ACTIVITY. Read the records below and copy each line that contains "configuration".

SUPPLIED DATA.
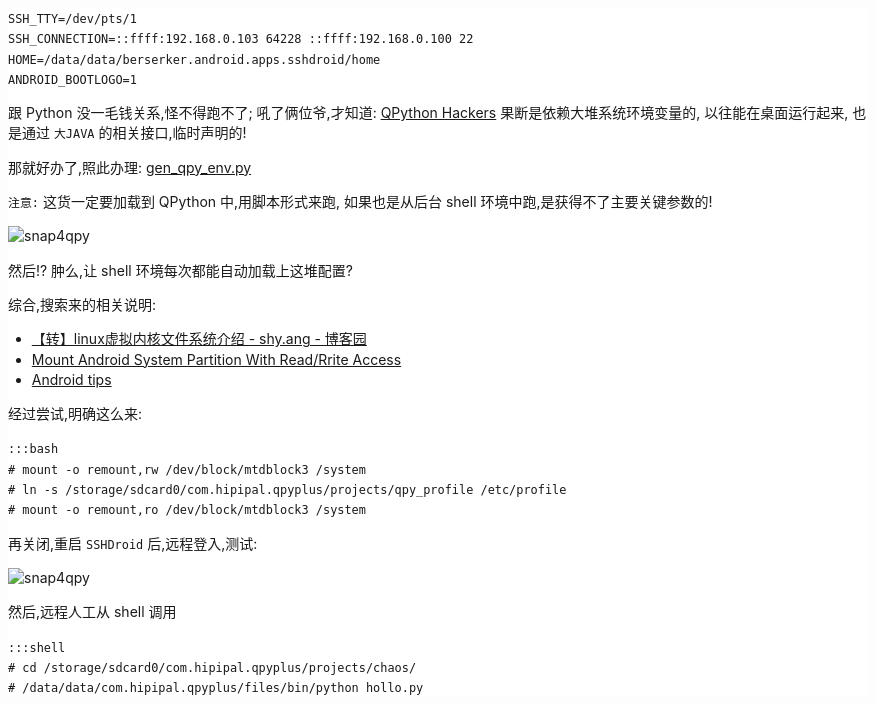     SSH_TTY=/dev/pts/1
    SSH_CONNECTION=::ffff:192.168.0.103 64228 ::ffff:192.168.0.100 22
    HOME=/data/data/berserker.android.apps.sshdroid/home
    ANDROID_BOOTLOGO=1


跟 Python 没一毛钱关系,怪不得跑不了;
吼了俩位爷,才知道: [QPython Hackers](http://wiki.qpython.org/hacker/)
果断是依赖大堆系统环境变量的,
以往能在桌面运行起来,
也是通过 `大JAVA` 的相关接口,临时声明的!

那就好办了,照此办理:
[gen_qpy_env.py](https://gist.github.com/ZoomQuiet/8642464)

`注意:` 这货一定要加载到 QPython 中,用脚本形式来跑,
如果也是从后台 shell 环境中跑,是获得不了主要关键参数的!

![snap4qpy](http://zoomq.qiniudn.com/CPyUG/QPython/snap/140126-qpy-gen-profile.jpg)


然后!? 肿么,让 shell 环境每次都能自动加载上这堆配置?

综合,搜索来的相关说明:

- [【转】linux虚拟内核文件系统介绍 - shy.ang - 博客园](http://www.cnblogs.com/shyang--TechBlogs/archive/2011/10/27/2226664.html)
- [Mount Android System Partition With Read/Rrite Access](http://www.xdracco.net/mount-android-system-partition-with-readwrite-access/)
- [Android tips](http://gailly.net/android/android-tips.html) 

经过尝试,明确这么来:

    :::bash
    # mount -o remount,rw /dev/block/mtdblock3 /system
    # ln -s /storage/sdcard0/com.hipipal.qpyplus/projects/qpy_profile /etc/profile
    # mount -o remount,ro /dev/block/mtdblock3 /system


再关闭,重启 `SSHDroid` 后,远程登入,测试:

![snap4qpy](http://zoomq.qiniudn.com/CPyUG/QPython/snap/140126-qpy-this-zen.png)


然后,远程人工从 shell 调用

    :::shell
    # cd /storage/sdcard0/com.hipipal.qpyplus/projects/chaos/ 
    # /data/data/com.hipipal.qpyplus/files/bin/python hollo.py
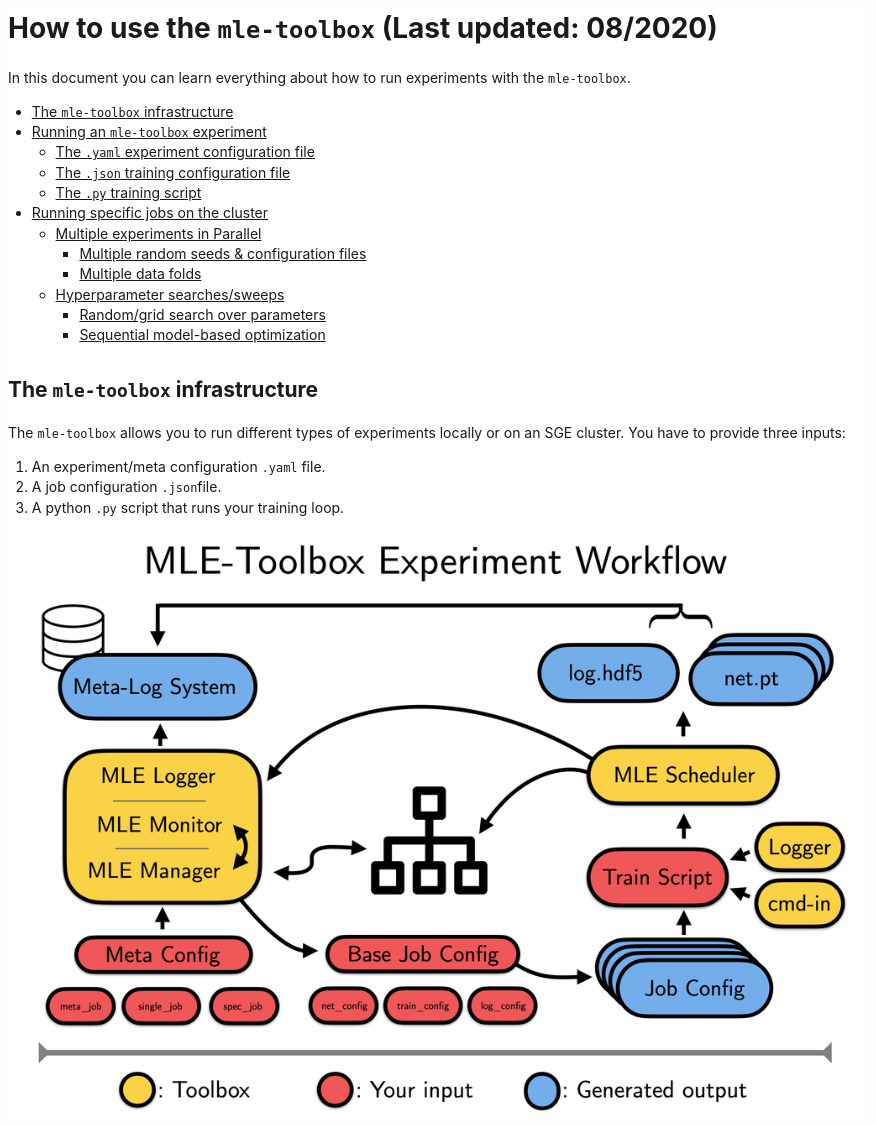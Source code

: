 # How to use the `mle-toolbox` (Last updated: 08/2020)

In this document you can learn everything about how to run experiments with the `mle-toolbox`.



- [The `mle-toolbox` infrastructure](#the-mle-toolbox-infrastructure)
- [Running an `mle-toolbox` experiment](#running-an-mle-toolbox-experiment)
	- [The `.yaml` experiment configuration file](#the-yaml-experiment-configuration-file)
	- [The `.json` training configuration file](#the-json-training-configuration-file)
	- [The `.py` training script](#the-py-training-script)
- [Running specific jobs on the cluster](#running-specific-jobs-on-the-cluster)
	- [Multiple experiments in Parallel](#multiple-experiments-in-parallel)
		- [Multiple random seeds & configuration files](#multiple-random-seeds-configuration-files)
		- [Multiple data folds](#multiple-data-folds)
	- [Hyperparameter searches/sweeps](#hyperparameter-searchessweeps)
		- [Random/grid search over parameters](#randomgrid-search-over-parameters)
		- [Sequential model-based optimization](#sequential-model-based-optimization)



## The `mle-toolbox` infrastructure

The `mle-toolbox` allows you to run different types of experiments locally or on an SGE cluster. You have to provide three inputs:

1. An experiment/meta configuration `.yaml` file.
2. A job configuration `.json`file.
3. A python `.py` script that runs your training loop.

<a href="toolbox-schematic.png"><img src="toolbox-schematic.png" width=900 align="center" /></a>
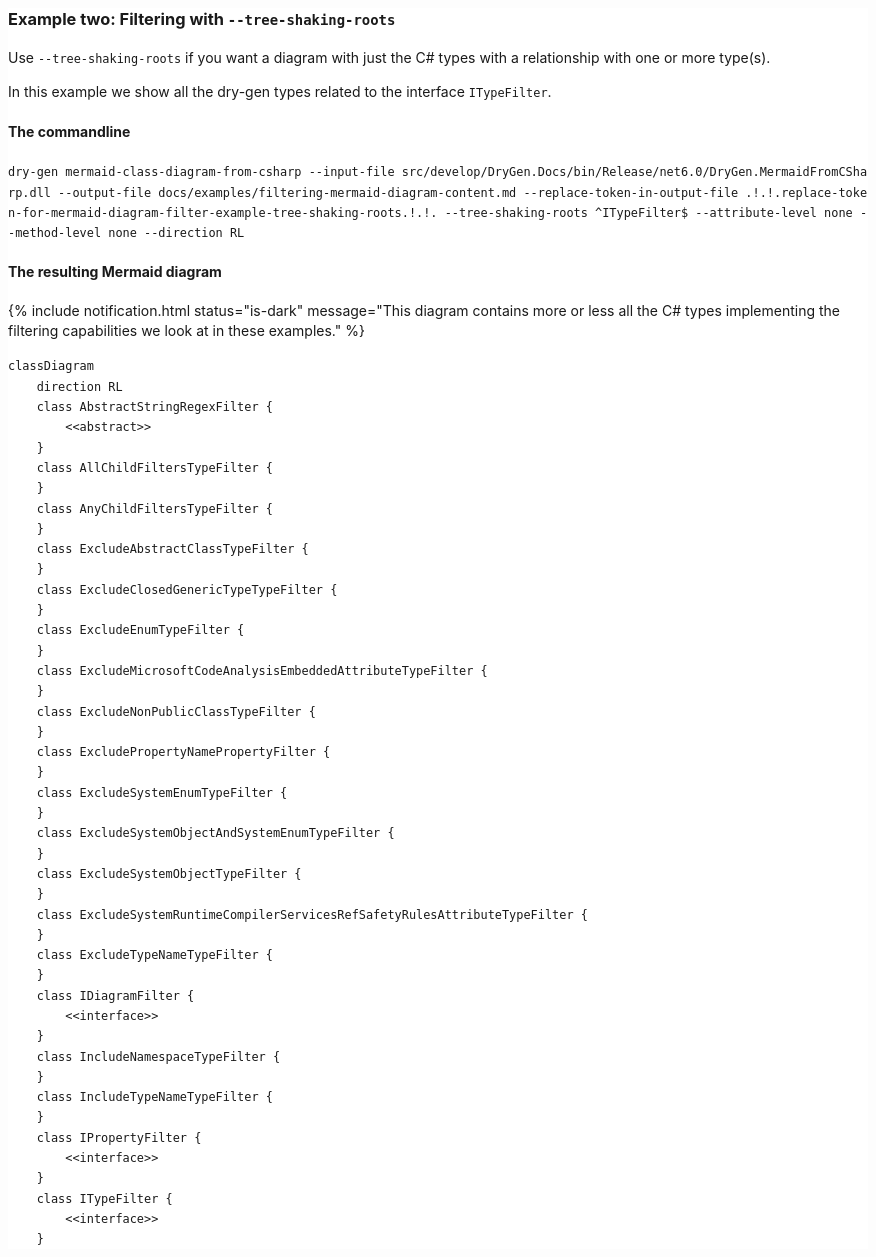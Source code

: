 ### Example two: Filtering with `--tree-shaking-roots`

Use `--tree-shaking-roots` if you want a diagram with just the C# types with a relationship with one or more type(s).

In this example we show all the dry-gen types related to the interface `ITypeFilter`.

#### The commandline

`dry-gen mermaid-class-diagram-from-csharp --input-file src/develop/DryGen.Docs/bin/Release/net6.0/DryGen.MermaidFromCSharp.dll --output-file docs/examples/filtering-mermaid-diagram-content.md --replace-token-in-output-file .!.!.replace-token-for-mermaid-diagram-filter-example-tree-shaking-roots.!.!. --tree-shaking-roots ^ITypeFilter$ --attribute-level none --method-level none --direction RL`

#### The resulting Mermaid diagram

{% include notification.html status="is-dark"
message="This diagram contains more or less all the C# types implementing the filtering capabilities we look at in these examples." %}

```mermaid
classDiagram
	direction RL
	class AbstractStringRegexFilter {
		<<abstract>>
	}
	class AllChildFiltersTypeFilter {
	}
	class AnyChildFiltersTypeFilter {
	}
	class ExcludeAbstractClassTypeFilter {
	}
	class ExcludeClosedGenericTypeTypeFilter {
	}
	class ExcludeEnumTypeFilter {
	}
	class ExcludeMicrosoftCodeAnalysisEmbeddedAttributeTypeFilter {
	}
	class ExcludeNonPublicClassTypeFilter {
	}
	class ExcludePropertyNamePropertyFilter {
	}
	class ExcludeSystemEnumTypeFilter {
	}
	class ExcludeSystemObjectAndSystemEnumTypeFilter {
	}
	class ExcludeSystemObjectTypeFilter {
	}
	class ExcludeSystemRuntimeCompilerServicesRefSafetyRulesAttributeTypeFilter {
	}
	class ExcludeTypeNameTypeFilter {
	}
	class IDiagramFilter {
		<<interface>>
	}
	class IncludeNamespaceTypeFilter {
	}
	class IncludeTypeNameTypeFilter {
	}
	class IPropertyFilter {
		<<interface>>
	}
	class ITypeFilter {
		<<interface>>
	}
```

OUTPUT BELOW.
	- [The `.yaml` experiment configuration file](#the-yaml-experiment-configuration-file)
	- [The `.json` training configuration file](#the-json-training-configuration-file)
		- [Multiple random seeds & configuration files](#multiple-random-seeds-configuration-files)
1. An experiment/meta configuration `.yaml` file.
2. A job configuration `.json`file.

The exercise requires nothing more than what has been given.